--- THE DATA Enclosed Below ---

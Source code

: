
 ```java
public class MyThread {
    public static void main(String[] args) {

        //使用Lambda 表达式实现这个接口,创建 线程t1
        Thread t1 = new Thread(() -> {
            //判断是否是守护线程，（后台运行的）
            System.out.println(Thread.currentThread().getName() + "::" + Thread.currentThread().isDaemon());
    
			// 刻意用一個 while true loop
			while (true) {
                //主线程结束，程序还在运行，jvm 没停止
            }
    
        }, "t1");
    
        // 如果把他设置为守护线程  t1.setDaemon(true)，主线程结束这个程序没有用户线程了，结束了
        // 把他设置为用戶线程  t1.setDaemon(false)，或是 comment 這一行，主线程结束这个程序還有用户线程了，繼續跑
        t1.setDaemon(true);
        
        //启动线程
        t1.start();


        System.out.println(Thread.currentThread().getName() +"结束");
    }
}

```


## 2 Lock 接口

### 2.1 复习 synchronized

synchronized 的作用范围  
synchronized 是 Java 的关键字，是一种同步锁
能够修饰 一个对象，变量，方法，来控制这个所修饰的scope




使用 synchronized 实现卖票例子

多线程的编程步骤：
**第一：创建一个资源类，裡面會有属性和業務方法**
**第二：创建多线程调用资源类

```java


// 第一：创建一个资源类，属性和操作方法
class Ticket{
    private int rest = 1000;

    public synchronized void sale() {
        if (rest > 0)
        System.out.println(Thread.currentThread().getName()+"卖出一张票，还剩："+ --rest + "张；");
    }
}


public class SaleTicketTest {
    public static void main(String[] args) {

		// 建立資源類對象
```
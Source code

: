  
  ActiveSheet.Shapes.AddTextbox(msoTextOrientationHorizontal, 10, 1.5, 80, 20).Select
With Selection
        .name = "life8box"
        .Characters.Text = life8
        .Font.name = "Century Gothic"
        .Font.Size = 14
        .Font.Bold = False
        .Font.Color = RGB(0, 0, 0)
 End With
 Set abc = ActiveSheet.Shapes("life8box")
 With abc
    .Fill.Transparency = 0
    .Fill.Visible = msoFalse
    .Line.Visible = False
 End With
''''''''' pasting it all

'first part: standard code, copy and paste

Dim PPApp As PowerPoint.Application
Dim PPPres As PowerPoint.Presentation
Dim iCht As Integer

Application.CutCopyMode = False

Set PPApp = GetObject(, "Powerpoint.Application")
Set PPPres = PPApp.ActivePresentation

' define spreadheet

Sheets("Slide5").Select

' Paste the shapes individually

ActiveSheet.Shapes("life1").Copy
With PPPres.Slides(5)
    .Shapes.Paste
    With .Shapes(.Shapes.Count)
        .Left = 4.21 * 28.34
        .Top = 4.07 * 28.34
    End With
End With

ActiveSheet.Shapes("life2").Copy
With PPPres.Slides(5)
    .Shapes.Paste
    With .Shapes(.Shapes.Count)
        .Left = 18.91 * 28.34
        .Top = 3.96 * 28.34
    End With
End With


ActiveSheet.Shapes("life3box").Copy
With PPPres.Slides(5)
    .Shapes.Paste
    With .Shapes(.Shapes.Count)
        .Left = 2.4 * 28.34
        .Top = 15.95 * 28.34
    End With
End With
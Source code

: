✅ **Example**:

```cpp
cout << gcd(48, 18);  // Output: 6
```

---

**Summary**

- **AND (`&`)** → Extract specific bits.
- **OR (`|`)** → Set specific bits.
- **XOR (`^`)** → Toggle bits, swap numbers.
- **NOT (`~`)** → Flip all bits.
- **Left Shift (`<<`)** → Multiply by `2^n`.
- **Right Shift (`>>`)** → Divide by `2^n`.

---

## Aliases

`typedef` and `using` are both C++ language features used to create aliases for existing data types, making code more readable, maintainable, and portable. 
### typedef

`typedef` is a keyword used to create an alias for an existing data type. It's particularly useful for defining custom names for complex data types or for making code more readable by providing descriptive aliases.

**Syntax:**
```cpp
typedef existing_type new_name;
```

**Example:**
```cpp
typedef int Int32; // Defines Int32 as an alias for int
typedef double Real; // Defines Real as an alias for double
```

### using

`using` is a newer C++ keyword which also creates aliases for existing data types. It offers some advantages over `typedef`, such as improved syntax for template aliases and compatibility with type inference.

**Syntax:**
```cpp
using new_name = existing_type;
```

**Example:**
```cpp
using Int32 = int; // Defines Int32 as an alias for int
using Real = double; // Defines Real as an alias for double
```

--- End of Enclosed THE DATA ---

> WHAT IS BEING ASKED
Which lines above include the string "currentThread"? Show them.

> SOLUTION FOR THIS TASK
            System.out.println(Thread.currentThread().getName() + "::" + Thread.currentThread().isDaemon());
        System.out.println(Thread.currentThread().getName() +"结束");
        System.out.println(Thread.currentThread().getName()+"卖出一张票，还剩："+ --rest + "张；");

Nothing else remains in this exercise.